A Stirring Encounter of an Anglican Kind April, 1992

With representatives from 46 countries and 27 indigenous groups, the announced theme, “A Celebration of Life for a Reign of Justice and Peace,” became a reality in Salvador, Bahia, Brazil from March 28 through April 4. While various stories and pictures by those participating from the Dio­cese of South Dakota chronicle this important event, in what follows I shall attempt a few brief reflections on my experience of the Anglican Encounter.

From its inception, the planning committee for the En­counter experienced difficulty in trying to translate a vision of a world-wide gathering of men and women into a planned conference. Problems of money, dis­tance, time and linguistic and cultural differences presented the committee with the difficult tasks of developing a program, overcoming logistical prob­lems and working with a very small local planning group. Despite these difficulties a spirit of coopera­tion prevailed. At times, members of the planning committee entertained serious doubts as to whether or not the Encounter would actually take place given the lack of funds and some resistance to the idea itself, as well as the sheer complexity of the task in organizing and preparing for the diversity of the needs of the participants.

As I reflect on the work of the planning committee, its fears, its anxieties and many of the problems that attended our attempts to coordinate such diversity, it strikes me that the Encounter itself served as one small location of the larger problem of celebrating diversity, while at the same time calling for a reconciliation leading to unity between peoples, churches or nations.

In short, I have a renewed appreciation and respect for those who put together summit conferences of global proportion. Beyond the size and shape of a conference table, assumptions are challenged when one attempts to plan for a conference represented by such cultural diversity.

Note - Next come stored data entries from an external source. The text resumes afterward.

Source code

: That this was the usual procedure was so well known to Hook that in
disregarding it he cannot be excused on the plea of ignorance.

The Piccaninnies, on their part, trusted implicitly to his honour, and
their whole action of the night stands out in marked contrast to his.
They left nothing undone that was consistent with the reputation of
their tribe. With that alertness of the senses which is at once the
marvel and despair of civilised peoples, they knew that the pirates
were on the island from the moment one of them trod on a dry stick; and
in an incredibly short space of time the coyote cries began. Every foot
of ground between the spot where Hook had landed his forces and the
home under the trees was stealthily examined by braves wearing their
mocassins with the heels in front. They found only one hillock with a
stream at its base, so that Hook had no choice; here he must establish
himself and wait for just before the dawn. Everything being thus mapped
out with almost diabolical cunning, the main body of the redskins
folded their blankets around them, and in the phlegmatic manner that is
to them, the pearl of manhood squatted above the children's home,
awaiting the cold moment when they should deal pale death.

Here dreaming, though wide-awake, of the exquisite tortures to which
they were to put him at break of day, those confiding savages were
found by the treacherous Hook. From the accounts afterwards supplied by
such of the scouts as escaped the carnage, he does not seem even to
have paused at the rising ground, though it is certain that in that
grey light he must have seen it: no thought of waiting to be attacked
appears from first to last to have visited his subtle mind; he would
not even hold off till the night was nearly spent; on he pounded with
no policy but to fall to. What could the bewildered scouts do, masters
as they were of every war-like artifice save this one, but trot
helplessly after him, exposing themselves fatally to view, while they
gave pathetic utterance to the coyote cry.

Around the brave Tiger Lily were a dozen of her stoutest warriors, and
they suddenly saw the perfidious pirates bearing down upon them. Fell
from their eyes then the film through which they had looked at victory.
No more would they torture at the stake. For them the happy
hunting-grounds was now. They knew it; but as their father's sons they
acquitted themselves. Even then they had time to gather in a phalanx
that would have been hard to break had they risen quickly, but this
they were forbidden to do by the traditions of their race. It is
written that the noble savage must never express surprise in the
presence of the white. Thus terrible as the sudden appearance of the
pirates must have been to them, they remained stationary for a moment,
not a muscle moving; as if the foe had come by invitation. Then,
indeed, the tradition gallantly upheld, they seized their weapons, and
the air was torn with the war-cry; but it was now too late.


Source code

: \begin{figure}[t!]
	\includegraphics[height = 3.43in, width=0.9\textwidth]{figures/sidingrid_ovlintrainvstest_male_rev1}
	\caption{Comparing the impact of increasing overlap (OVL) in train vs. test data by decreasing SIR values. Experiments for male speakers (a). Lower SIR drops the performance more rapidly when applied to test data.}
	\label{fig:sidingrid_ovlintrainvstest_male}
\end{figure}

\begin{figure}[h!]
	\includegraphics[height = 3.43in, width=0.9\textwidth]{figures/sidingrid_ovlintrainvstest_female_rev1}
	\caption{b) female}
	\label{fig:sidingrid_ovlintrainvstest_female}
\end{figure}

The unifying factor that transcended these differences was the Bible study and our shared worship. Without common prayer and grounding our self in scripture, which was the way each day began, I suspect little would have happened to encourage and promote the dialogue and trust that was needed to begin to see the different experiences that work against establishing a reign of justice and peace throughout the world. It was only by the grace of God and an openness to the spirit, that was so apparent throughout the conference, that communication and communion were realized.

After the first two days of the conference, many experienced the frustration of the heat, humidity and lack of air conditioning, as well as the shortage of water coupled with difficulty in communicating with other persons owing to the language differences. Again, another insight came in the words of a Brazilian woman, who noted that these were not mere “in­conveniences” but the norm for those living in Salvador.

Nor was the diversity confined to cultural differences. The range of theological expectations perhaps varied even more. There were those who came expecting an extensive prayer vigil, while others came with shouts and cries inviting participants to begin a revolution. In short, the entire theological spectrum seemed to be present. Rather than being a point of division, separation and argumentation, such diversity was received, accepted and acknowledged. While there was not agreement on the varied agenda that different participants brought and presented, there was a sense that each of the presentations and each of the days, with its own theme presented by a particular part of the Americas, resulted in a larger contribution needed in addressing the call for a celebration of life in the face of senseless and heedless violence and destruction. This very willing­ness and acceptance which characterized the conference perhaps best expressed the theme of celebrating life rather than attacking from an ideological or theological perspective those whose opinions and commit­ments differed from one group to another.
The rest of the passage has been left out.